■ Task description ■
Which lines run from the one containing "The primary dataset" to the end of the entries? Quote them exactly, and nothing else.

══ Dataset entries

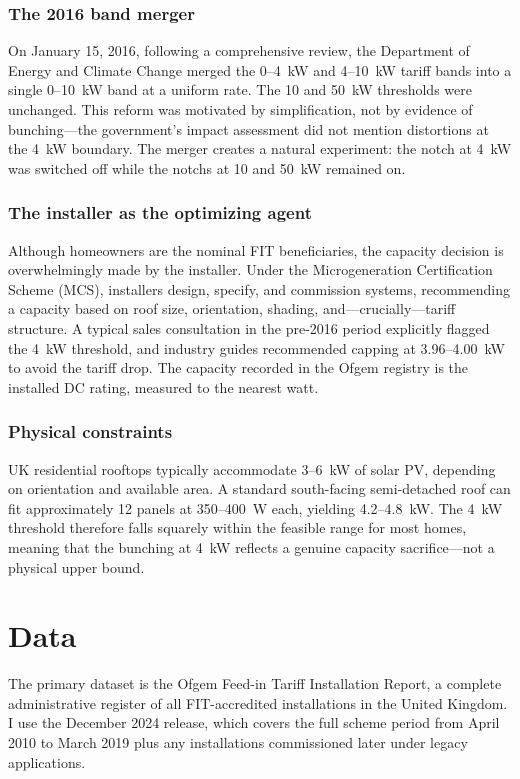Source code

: \documentclass[12pt]{article}
\begin{document}
\subsubsection*{The 2016 band merger} On January 15, 2016, following a comprehensive review, the Department of Energy and Climate Change merged the 0--4~kW and 4--10~kW tariff bands into a single 0--10~kW band at a uniform rate. The 10 and 50~kW thresholds were unchanged. This reform was motivated by simplification, not by evidence of bunching---the government's impact assessment did not mention distortions at the 4~kW boundary. The merger creates a natural experiment: the notch at 4~kW was switched off while the notchs at 10 and 50~kW remained on.

\subsubsection*{The installer as the optimizing agent} Although homeowners are the nominal FIT beneficiaries, the capacity decision is overwhelmingly made by the installer. Under the Microgeneration Certification Scheme (MCS), installers design, specify, and commission systems, recommending a capacity based on roof size, orientation, shading, and---crucially---tariff structure. A typical sales consultation in the pre-2016 period explicitly flagged the 4~kW threshold, and industry guides recommended capping at 3.96--4.00~kW to avoid the tariff drop. The capacity recorded in the Ofgem registry is the installed DC rating, measured to the nearest watt.

\subsubsection*{Physical constraints} UK residential rooftops typically accommodate 3--6~kW of solar PV, depending on orientation and available area. A standard south-facing semi-detached roof can fit approximately 12 panels at 350--400~W each, yielding 4.2--4.8~kW. The 4~kW threshold therefore falls squarely within the feasible range for most homes, meaning that the bunching at 4~kW reflects a genuine capacity sacrifice---not a physical upper bound.


\section{Data}
\label{sec:data}

The primary dataset is the Ofgem Feed-in Tariff Installation Report, a complete administrative register of all FIT-accredited installations in the United Kingdom. I use the December 2024 release, which covers the full scheme period from April 2010 to March 2019 plus any installations commissioned later under legacy applications.
\end{document}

════

■ Response area ■
The primary dataset is the Ofgem Feed-in Tariff Installation Report, a complete administrative register of all FIT-accredited installations in the United Kingdom. I use the December 2024 release, which covers the full scheme period from April 2010 to March 2019 plus any installations commissioned later under legacy applications.
\end{document}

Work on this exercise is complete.